Well, it is done. The Republicans will be nominating Donald Trump in Cleveland, come July. Watching Trump's victory speech last night, one might well have wondered whether he ever expected this when he launched his campaign. Clearly much of the country didn't - at least the cultural and political establishment certainly didn't. Watching the pundits comment on Trump's victory speech, it seemed that they too were still trying to get a clear handle on what has happened.  I found most of the commentary unenlightening, as one pundit after another expressed this or that disappointment with how his speech failed to measure up to the moment - apparently forgetting or ignoring the fact that Trump's appeal and success have largely come from his not following the conventional political playbook and that his rivals who did conform to more standard establishment expectations are now off the stage.

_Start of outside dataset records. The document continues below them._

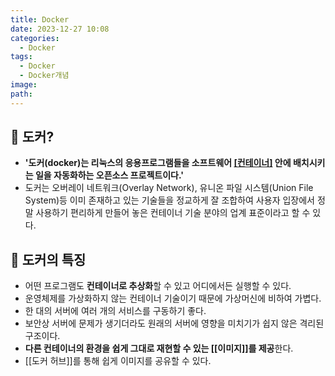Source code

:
 ```yaml
---
title: Docker
date: 2023-12-27 10:08
categories:
  - Docker
tags:
  - Docker
  - Docker개념
image: 
path:
---
```


## 🌈 도커?
+ **'도커(docker)는 리눅스의 응용프로그램들을 소프트웨어 [[컨테이너]](Container) 안에 배치시키는 일을 자동화하는 오픈소스 프로젝트이다.'**
+ 도커는 오버레이 네트워크(Overlay Network), 유니온 파일 시스템(Union File System)등 이미 존재하고 있는 기술들을 정교하게 잘 조합하여 사용자 입장에서 정말 사용하기 편리하게 만들어 놓은 컨테이너 기술 분야의 업계 표준이라고 할 수 있다.

## 🌈 도커의 특징
+ 어떤 프로그램도 **컨테이너로 추상화**할 수 있고 어디에서든 실행할 수 있다.
+ 운영체제를 가상화하지 않는 컨테이너 기술이기 때문에 가상머신에 비하여 가볍다.
+ 한 대의 서버에 여러 개의 서비스를 구동하기 좋다.
+ 보안상 서버에 문제가 생기더라도 원래의 서버에 영향을 미치기가 쉽지 않은 격리된 구조이다.
+ **다른 컨테이너의 환경을 쉽게 그대로 재현할 수 있는 [[이미지]]를 제공**한다.
+ [[도커 허브]]를 통해 쉽게 이미지를 공유할 수 있다.



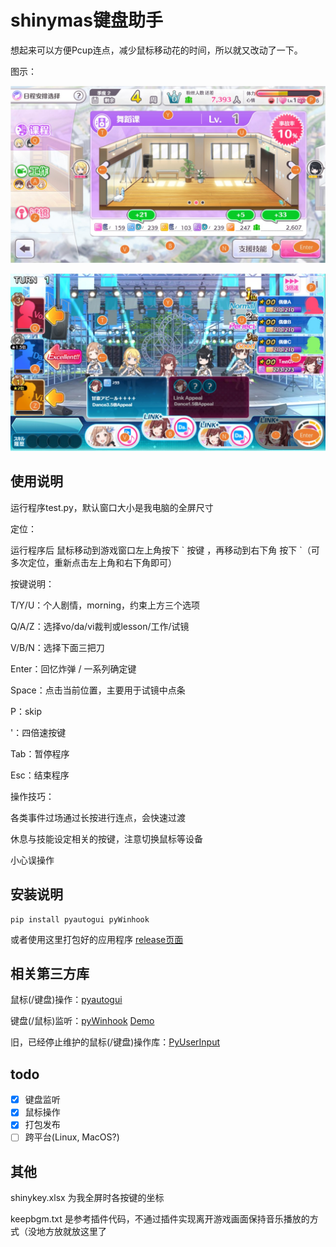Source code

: # shinymas键盘助手

想起来可以方便Pcup连点，减少鼠标移动花的时间，所以就又改动了一下。

图示：

![]( ./pic/sk1.jpg )

![]( ./pic/sk2.jpg )

## 使用说明

运行程序test.py，默认窗口大小是我电脑的全屏尺寸

定位：

运行程序后 鼠标移动到游戏窗口左上角按下 \` 按键 ，再移动到右下角 按下 \`（可多次定位，重新点击左上角和右下角即可）

按键说明：

T/Y/U：个人剧情，morning，约束上方三个选项

Q/A/Z：选择vo/da/vi裁判或lesson/工作/试镜

V/B/N：选择下面三把刀

Enter：回忆炸弹 / 一系列确定键

Space：点击当前位置，主要用于试镜中点条

P：skip

'：四倍速按键

Tab：暂停程序

Esc：结束程序

操作技巧：

各类事件过场通过长按进行连点，会快速过渡

休息与技能设定相关的按键，注意切换鼠标等设备

小心误操作

## 安装说明

```
pip install pyautogui pyWinhook
```

或者使用这里打包好的应用程序 [release页面](https://github.com/qq519043202/ShinyMasKeyboard/releases)

## 相关第三方库

鼠标(/键盘)操作：[pyautogui](https://github.com/asweigart/pyautogui)

键盘(/鼠标)监听：[pyWinhook](https://github.com/Tungsteno74/pyWinhook) [Demo](https://github.com/Tungsteno74/pyWinhook/blob/master/pyWinhook/example.py)

旧，已经停止维护的鼠标(/键盘)操作库：[PyUserInput](https://github.com/PyUserInput/PyUserInput)

## todo
- [x] 键盘监听
- [x] 鼠标操作
- [x] 打包发布
- [ ] 跨平台(Linux, MacOS?)

## 其他

shinykey.xlsx 为我全屏时各按键的坐标

keepbgm.txt 是参考插件代码，不通过插件实现离开游戏画面保持音乐播放的方式（没地方放就放这里了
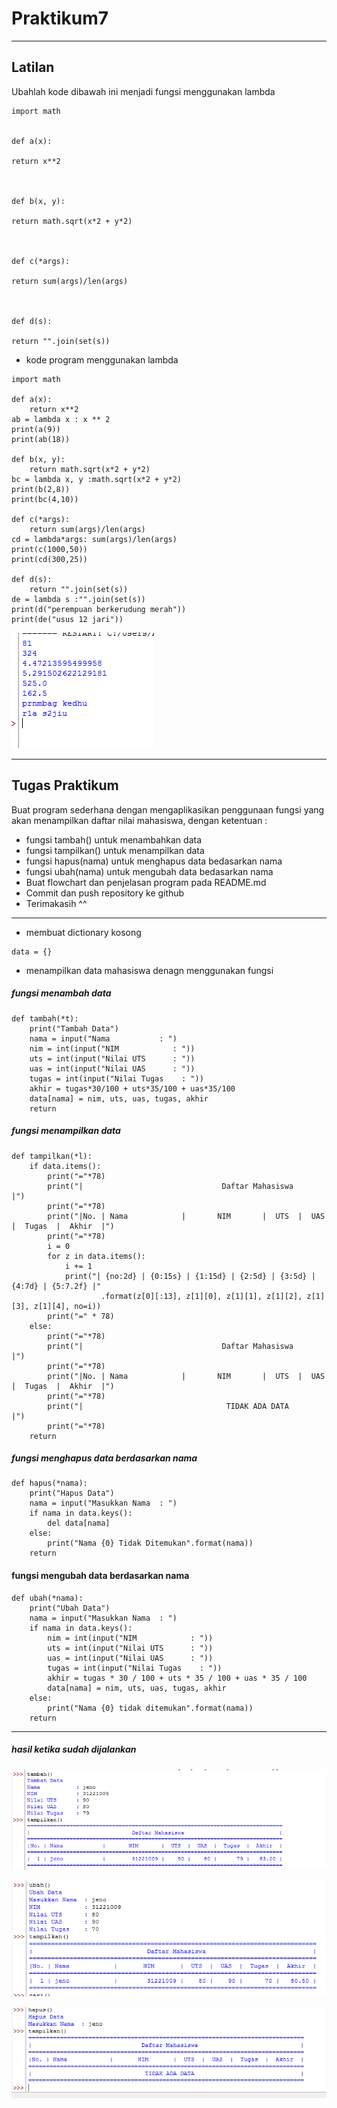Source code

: # Praktikum7
---
## Latilan

Ubahlah kode dibawah ini menjadi fungsi menggunakan lambda
```
import math


def a(x):

return x**2



def b(x, y):

return math.sqrt(x*2 + y*2)



def c(*args):

return sum(args)/len(args)



def d(s):

return "".join(set(s))
```

- kode program menggunakan lambda

```
import math

def a(x):
    return x**2
ab = lambda x : x ** 2
print(a(9))
print(ab(18))

def b(x, y):
    return math.sqrt(x*2 + y*2)
bc = lambda x, y :math.sqrt(x*2 + y*2)
print(b(2,8))
print(bc(4,10))

def c(*args):
    return sum(args)/len(args)
cd = lambda*args: sum(args)/len(args)
print(c(1000,50))
print(cd(300,25))

def d(s):
    return "".join(set(s))
de = lambda s :"".join(set(s))
print(d("perempuan berkerudung merah"))
print(de("usus 12 jari"))
```

![gambar1](gambar/a.png)

---
## Tugas Praktikum 

Buat program sederhana dengan mengaplikasikan penggunaan fungsi yang akan menampilkan daftar nilai mahasiswa, dengan ketentuan :

- fungsi tambah() untuk menambahkan data
- fungsi tampilkan() untuk menampilkan data
- fungsi hapus(nama) untuk menghapus data bedasarkan nama
- fungsi ubah(nama) untuk mengubah data bedasarkan nama
- Buat flowchart dan penjelasan program pada README.md
- Commit dan push repository ke github
- Terimakasih ^^
---
- membuat dictionary kosong
```
data = {}
```

- menampilkan data mahasiswa denagn menggunakan fungsi

##### fungsi menambah data

```
def tambah(*t):
    print("Tambah Data")
    nama = input("Nama           : ")
    nim = int(input("NIM            : "))
    uts = int(input("Nilai UTS      : "))
    uas = int(input("Nilai UAS      : "))
    tugas = int(input("Nilai Tugas    : "))
    akhir = tugas*30/100 + uts*35/100 + uas*35/100
    data[nama] = nim, uts, uas, tugas, akhir
    return
```

##### fungsi menampilkan data

```
def tampilkan(*l):
    if data.items():
        print("="*78)
        print("|                               Daftar Mahasiswa                             |")
        print("="*78)
        print("|No. | Nama            |       NIM       |  UTS  |  UAS  |  Tugas  |  Akhir  |")
        print("="*78)
        i = 0
        for z in data.items():
            i += 1
            print("| {no:2d} | {0:15s} | {1:15d} | {2:5d} | {3:5d} | {4:7d} | {5:7.2f} |"
                    .format(z[0][:13], z[1][0], z[1][1], z[1][2], z[1][3], z[1][4], no=i))
        print("=" * 78)
    else:
        print("="*78)
        print("|                               Daftar Mahasiswa                             |")
        print("="*78)
        print("|No. | Nama            |       NIM       |  UTS  |  UAS  |  Tugas  |  Akhir  |")
        print("="*78)
        print("|                                TIDAK ADA DATA                              |")
        print("="*78)
    return
```

##### fungsi menghapus data berdasarkan nama

```
def hapus(*nama):
    print("Hapus Data")
    nama = input("Masukkan Nama  : ")
    if nama in data.keys():
        del data[nama]
    else:
        print("Nama {0} Tidak Ditemukan".format(nama))
    return
```

#### fungsi mengubah data berdasarkan nama

```
def ubah(*nama):
    print("Ubah Data")
    nama = input("Masukkan Nama  : ")
    if nama in data.keys():
        nim = int(input("NIM            : "))
        uts = int(input("Nilai UTS      : "))
        uas = int(input("Nilai UAS      : "))
        tugas = int(input("Nilai Tugas    : "))
        akhir = tugas * 30 / 100 + uts * 35 / 100 + uas * 35 / 100
        data[nama] = nim, uts, uas, tugas, akhir
    else:
        print("Nama {0} tidak ditemukan".format(nama))
    return
```

---
##### hasil ketika sudah dijalankan


![gambar1](gambar/a1.png)


![gambar1](gambar/a2.png)


![gambar1](gambar/a3.png)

In Indiana, the ultimate hard-right ideologue went down to defeat - and with him ended the conservative movement's modern conquest of the Republican party. That can change, of course, as things so often do change in politics. The various strains of ideological conservatism that have allied in the modern Republican party are not going away. But it seems unlikely that the Republican party's promotion of policies aimed to benefit the top tier of society will be able to recover the widespread support of working class voters whose real interests the party has habitually ignored. Each element has finally been forced to see the other - and what motivates the other. And they really don't like each other. 

We used to pray in the Litany of the Saints  Ab ira et odio et omni mala voluntate, libera nos, Domine ("From anger and hatred and all evil will, deliver us, O Lord"). It is a petition we would do well to retrieve! Anger, hatred, and evil will are powerful forces and may well have more to do with deciding elections than we sometimes care to credit.

And therein lies a message for the Democrats. It remains to be seen what, if anything, the Democrats may make of this opportunity. It remains to be seen whether they can emerge from this election as America's natural governing party, instead of just another alternative identity group politics party, complicit with the Republicans in promoting anger, hatred and evil will.